ASSIGNMENT — Copy out each line of the data that includes the string "paper".

*** Opening DATA FOR ANALYSIS ***

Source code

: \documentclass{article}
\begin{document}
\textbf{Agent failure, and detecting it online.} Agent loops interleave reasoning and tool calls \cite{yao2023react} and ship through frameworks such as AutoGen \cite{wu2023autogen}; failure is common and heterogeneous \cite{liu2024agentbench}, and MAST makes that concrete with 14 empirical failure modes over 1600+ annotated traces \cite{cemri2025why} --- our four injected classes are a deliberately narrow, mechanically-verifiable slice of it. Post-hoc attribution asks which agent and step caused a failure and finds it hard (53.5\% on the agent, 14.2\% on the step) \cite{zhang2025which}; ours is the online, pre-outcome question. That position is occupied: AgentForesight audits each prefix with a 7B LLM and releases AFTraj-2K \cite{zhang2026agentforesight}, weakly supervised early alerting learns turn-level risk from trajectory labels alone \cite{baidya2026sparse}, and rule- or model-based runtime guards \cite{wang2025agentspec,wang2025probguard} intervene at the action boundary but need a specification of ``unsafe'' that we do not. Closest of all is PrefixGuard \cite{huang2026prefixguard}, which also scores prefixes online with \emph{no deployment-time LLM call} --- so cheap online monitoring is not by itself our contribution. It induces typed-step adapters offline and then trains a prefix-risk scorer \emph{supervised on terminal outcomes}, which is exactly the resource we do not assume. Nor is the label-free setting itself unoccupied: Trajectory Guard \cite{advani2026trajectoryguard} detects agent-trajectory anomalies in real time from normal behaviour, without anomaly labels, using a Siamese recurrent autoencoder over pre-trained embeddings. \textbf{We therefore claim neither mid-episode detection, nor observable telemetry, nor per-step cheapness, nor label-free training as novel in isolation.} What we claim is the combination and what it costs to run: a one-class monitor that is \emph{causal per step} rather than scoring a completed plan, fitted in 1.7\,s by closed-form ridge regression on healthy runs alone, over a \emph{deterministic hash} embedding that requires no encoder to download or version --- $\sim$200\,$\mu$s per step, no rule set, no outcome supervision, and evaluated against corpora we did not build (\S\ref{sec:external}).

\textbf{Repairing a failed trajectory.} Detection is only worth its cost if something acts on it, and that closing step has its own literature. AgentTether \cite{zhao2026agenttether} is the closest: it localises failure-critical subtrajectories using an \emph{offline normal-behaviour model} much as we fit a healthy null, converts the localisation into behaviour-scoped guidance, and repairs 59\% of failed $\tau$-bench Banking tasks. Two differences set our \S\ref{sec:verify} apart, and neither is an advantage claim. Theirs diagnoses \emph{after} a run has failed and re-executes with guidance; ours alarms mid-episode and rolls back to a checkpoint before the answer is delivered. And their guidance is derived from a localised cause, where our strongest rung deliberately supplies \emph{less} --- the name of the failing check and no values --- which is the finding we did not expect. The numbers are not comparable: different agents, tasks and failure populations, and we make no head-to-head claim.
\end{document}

*** Closing DATA FOR ANALYSIS ***
*** Opening DATA FOR ANALYSIS ***

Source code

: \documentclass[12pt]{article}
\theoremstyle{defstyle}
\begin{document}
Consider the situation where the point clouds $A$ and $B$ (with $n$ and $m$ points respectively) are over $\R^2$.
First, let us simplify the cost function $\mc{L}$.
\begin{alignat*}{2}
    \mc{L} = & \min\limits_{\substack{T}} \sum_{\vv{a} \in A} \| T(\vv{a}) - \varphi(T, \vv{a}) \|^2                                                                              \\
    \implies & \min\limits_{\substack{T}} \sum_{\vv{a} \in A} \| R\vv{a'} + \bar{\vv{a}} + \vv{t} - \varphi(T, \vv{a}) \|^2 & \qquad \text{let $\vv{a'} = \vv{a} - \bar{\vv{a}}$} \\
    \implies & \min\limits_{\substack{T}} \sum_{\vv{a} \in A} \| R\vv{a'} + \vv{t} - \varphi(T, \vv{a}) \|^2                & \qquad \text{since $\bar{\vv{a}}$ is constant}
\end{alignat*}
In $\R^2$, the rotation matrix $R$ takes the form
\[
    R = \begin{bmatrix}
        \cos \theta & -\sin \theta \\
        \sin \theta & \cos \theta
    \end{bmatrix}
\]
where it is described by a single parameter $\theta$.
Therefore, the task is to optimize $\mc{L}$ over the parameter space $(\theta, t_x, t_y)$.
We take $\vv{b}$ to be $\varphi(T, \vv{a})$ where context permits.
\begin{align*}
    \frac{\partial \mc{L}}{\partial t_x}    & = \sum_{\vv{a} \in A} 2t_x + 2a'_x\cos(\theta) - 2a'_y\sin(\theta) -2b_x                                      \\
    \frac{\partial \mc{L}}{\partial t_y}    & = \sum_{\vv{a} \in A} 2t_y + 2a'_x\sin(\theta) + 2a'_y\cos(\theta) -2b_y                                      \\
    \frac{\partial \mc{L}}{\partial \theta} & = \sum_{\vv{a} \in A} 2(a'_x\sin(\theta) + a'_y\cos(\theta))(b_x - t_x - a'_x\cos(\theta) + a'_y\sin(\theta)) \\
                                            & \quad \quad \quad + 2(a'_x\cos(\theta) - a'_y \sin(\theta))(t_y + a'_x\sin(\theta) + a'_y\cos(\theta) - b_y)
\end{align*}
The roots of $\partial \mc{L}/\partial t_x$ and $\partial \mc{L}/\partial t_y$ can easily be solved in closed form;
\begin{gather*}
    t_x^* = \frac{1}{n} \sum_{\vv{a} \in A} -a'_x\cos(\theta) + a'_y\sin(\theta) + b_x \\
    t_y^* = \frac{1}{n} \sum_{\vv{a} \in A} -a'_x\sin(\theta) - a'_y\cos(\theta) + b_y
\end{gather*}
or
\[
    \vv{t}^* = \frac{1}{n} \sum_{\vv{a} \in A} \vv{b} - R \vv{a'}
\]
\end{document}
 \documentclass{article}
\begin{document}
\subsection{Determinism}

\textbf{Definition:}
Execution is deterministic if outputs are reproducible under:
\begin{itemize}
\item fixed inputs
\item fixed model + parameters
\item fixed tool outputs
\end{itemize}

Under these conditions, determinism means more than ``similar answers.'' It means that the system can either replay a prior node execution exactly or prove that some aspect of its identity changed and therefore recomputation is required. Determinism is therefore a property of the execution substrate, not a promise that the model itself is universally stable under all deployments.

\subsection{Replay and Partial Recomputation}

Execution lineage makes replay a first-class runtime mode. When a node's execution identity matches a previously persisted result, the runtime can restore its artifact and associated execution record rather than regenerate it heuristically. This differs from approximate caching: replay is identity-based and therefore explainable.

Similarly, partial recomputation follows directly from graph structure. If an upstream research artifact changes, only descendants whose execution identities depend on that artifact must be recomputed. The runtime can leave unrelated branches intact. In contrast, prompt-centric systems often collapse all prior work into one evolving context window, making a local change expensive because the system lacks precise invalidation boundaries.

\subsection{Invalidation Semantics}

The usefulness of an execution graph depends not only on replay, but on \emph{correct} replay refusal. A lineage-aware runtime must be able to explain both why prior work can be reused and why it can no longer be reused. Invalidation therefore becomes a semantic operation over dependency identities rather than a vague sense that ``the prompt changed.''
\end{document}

*** Closing DATA FOR ANALYSIS ***
*** Opening DATA FOR ANALYSIS ***

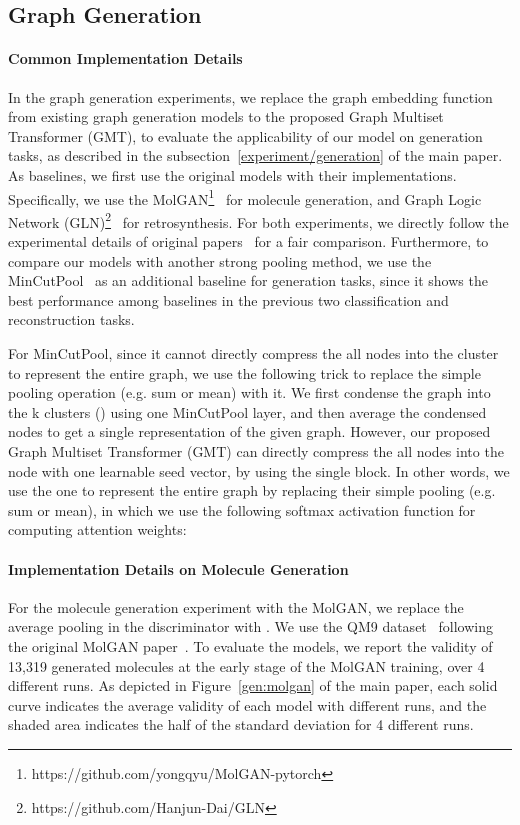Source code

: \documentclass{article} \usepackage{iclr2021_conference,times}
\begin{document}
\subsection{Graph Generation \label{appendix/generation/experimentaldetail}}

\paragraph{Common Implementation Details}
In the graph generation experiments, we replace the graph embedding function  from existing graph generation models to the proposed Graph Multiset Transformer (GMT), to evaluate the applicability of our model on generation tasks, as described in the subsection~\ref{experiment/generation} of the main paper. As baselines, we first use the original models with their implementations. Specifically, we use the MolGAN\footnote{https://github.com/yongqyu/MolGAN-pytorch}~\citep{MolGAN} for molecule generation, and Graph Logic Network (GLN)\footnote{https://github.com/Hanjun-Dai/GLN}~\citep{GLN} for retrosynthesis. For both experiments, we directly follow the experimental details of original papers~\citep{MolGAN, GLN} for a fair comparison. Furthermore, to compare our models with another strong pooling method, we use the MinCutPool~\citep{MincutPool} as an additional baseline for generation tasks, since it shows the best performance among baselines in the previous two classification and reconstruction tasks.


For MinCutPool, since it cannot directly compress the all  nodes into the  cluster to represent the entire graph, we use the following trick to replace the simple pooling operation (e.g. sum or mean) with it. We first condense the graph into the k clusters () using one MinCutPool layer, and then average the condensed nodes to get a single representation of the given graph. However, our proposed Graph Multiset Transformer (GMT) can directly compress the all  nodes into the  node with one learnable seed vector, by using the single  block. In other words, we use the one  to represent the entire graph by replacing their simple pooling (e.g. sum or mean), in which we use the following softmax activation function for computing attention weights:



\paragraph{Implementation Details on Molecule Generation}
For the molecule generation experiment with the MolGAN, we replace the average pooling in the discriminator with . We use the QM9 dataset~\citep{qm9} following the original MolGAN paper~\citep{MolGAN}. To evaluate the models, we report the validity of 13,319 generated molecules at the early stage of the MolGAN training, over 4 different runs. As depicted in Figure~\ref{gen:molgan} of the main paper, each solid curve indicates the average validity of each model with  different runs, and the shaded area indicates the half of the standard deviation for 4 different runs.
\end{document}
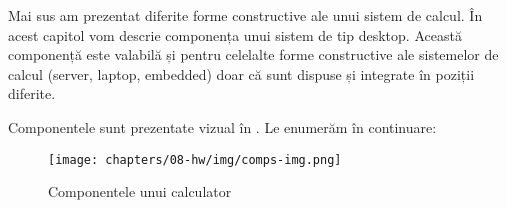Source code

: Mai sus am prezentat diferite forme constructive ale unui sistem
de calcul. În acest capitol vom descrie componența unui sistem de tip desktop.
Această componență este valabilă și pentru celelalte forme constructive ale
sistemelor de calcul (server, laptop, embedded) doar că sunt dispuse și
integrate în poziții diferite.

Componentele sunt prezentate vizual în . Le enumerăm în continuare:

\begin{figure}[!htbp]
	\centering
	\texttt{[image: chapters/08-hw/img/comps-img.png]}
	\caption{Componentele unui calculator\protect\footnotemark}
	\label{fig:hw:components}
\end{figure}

*** Closing DATA FOR ANALYSIS ***

OUTPUT —
In the graph generation experiments, we replace the graph embedding function  from existing graph generation models to the proposed Graph Multiset Transformer (GMT), to evaluate the applicability of our model on generation tasks, as described in the subsection~\ref{experiment/generation} of the main paper. As baselines, we first use the original models with their implementations. Specifically, we use the MolGAN\footnote{https://github.com/yongqyu/MolGAN-pytorch}~\citep{MolGAN} for molecule generation, and Graph Logic Network (GLN)\footnote{https://github.com/Hanjun-Dai/GLN}~\citep{GLN} for retrosynthesis. For both experiments, we directly follow the experimental details of original papers~\citep{MolGAN, GLN} for a fair comparison. Furthermore, to compare our models with another strong pooling method, we use the MinCutPool~\citep{MincutPool} as an additional baseline for generation tasks, since it shows the best performance among baselines in the previous two classification and reconstruction tasks.
For the molecule generation experiment with the MolGAN, we replace the average pooling in the discriminator with . We use the QM9 dataset~\citep{qm9} following the original MolGAN paper~\citep{MolGAN}. To evaluate the models, we report the validity of 13,319 generated molecules at the early stage of the MolGAN training, over 4 different runs. As depicted in Figure~\ref{gen:molgan} of the main paper, each solid curve indicates the average validity of each model with  different runs, and the shaded area indicates the half of the standard deviation for 4 different runs.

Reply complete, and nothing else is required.